[Instructions to follow]: Look over the data below and give the number of lines containing the word "logic", with no other words.

(Stored data)

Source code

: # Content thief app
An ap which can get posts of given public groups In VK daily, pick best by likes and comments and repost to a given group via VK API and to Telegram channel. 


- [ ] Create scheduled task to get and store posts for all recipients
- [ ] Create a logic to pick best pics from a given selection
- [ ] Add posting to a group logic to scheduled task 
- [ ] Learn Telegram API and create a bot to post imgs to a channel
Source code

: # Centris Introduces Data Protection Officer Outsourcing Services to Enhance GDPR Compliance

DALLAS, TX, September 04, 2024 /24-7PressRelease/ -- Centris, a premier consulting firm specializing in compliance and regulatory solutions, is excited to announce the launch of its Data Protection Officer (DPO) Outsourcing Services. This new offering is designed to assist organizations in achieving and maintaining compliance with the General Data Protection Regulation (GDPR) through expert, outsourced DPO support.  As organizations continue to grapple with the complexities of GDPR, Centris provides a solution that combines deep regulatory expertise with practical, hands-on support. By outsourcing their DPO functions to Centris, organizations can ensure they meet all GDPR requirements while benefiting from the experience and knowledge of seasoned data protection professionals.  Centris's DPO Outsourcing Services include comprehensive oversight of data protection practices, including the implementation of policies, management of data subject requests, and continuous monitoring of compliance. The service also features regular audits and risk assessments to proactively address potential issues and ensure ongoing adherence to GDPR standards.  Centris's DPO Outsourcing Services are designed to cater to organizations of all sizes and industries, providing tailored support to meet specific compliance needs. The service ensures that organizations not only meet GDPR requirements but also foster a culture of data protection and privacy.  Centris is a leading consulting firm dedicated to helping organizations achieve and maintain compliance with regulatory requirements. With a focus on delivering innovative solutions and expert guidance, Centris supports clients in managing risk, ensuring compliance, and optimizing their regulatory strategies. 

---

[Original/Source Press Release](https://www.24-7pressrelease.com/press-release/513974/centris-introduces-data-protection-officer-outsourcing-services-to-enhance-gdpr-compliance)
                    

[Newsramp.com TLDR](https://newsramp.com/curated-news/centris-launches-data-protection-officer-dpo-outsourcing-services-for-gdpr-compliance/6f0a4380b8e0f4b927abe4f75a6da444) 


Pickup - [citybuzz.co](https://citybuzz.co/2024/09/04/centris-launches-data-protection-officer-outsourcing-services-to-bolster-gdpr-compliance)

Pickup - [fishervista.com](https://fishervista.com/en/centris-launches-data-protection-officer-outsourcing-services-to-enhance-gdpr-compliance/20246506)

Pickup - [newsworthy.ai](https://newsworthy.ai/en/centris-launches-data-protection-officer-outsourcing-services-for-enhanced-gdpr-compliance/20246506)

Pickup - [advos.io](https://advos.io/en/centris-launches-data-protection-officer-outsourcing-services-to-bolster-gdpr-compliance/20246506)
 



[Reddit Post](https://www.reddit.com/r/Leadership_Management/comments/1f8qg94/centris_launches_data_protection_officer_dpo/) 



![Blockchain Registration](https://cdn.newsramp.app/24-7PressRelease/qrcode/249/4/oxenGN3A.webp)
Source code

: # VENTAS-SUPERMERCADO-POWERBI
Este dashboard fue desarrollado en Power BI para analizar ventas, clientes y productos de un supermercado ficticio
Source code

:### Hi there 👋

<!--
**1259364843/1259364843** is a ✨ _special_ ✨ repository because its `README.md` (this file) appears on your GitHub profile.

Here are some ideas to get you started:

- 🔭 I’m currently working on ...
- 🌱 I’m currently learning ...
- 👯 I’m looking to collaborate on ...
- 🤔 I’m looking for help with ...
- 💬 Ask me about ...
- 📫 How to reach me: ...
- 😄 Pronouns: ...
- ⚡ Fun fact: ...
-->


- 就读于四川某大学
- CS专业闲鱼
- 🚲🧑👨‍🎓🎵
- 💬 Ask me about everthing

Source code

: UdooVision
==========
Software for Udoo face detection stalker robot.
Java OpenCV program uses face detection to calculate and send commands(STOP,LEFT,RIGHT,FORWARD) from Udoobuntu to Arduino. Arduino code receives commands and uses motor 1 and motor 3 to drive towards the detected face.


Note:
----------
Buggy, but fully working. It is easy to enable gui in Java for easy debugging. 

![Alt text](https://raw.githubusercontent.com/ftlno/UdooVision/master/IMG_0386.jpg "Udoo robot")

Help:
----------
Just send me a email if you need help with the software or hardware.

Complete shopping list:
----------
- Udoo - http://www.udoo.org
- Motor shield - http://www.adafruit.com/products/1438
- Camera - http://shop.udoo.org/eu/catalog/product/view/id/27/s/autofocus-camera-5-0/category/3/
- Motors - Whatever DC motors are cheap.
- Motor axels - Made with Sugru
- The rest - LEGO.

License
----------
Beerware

[Response]: 2